And yes, they have historically been born way before anyone expects them, and when things look really dire, more often than not.

Posted by: jacflash at October 8, 2008 09:09 AM | PERMALINK

I see that. My question is how much lower the recession is likely to go, and what that will do to the markets. I guess I'm saying that rate cuts/fed involvement/etc. has taken us to the bottom today (as you argue), but that if we hit a really bad recession, business will suffer (versus the markets), which will cause people to spend less (which causes more business to suffer). Hence, recession. And the worse that recession is, the worse the business perform, and the worse the market will be for their stocks.

Shorter version: won't a bad recession drag the markets down more than the financial crisis already has?

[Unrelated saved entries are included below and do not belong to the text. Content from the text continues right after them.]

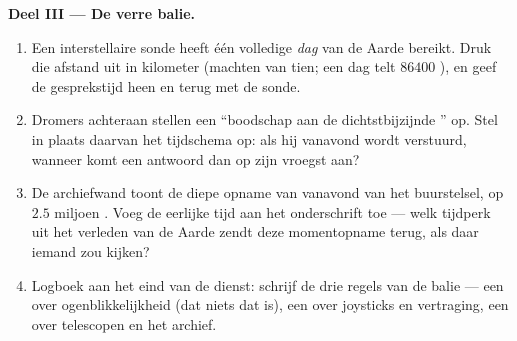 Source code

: \begin{problem}
\medskip\noindent\textbf{Deel III --- De verre balie.}
\begin{enumerate}[resume]
  \item Een interstellaire sonde heeft één volledige \emph{dag}
        van de Aarde bereikt. Druk die afstand uit in kilometer
        (machten van tien; een dag telt $86400$ ), en geef de
        gesprekstijd heen en terug met de sonde.
  \item Dromers achteraan stellen een ``boodschap aan de
        dichtstbijzijnde '' op. Stel in plaats daarvan het
        tijdschema op: als hij vanavond wordt verstuurd, wanneer komt
        een antwoord dan op zijn vroegst aan?
  \item De archiefwand toont de diepe opname van vanavond van
        het buurstelsel, op $2.5$ miljoen . Voeg de
        eerlijke tijd aan het onderschrift toe --- welk tijdperk uit
        het verleden van de Aarde zendt deze momentopname terug, als
        daar iemand zou kijken?
  \item Logboek aan het eind van de dienst: schrijf de drie regels van
        de balie --- een over ogenblikkelijkheid (dat niets dat is),
        een over joysticks en vertraging, een over telescopen en het
        archief.
\end{enumerate}
\end{problem}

Posted by: baltar at October 8, 2008 10:46 AM | PERMALINK

Remember that markets are forward-looking -- when you buy stock, you're buying an expectation of future performance, and that expectation is what drives prices. The old saw is that the markets run about 9 months ahead of reality. Studies have been done, and IIRC the data shows that during recessions, markets tend to bounce 5-10 months ahead of the economy itself.

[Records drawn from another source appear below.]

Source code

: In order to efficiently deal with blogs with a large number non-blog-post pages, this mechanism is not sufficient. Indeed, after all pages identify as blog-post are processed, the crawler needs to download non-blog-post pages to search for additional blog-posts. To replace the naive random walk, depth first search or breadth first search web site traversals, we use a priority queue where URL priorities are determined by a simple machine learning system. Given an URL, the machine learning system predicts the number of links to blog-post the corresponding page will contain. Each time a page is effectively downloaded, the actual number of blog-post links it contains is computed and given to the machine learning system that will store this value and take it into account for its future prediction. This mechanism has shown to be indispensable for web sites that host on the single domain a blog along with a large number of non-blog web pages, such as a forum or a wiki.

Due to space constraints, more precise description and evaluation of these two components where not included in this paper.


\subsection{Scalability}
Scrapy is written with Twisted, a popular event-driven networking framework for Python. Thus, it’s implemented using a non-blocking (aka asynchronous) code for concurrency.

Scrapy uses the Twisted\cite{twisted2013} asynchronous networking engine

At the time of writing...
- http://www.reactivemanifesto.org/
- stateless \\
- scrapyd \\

Translation: I think we are in for a period of rough economic times, I don't know how long they'll last but I'd be surprised if they ended any earlier than next summer, much depends on how governments and other key actors respond in coming days and weeks, and I don't think any of that is inconsistent with the possibility of a nearish-term reversal in the markets.

Sorry to be vague but IMO anyone who isn't being vague right now is (on some level) just making stuff up.

Posted by: jacflash at October 8, 2008 10:57 AM | PERMALINK

OK, so the markets have already figured in the recession (however bad it is), and once they start going up the "sense of Wall Street" is that the end of the recession is 5 to 10 months away.

I can see that. In other words, the markets have already predicted how bad they think the recession is going to be by how far we've fallen (and how much further we fall in the next weeks/months).

Posted by: baltar at October 8, 2008 11:15 AM | PERMALINK

Roughly and factoring in the usual (nontrivial, especially near inflection points) fear/greed error, yeah.

Posted by: jacflash at October 8, 2008 12:51 PM | PERMALINK

Another day, another descent into the crazies: Now we're going to nationalize banks.

And in further evidence of the crazies, I was talking to a Moderately Famous Libertarian Economist last night (I will supply his name privately if desired), and we agreed that this is, all things considered, a good move!

Twilight zone, man, twilight zone.

Posted by: jacflash at October 8, 2008 11:22 PM | PERMALINK

Overseas markets mostly up overnight in heavy trading. S&P futures trading up a little as I write this. We should open green, unless we don't.

Short-sale ban ends today. How that will play out in terms of broader market movements is anyone's guess.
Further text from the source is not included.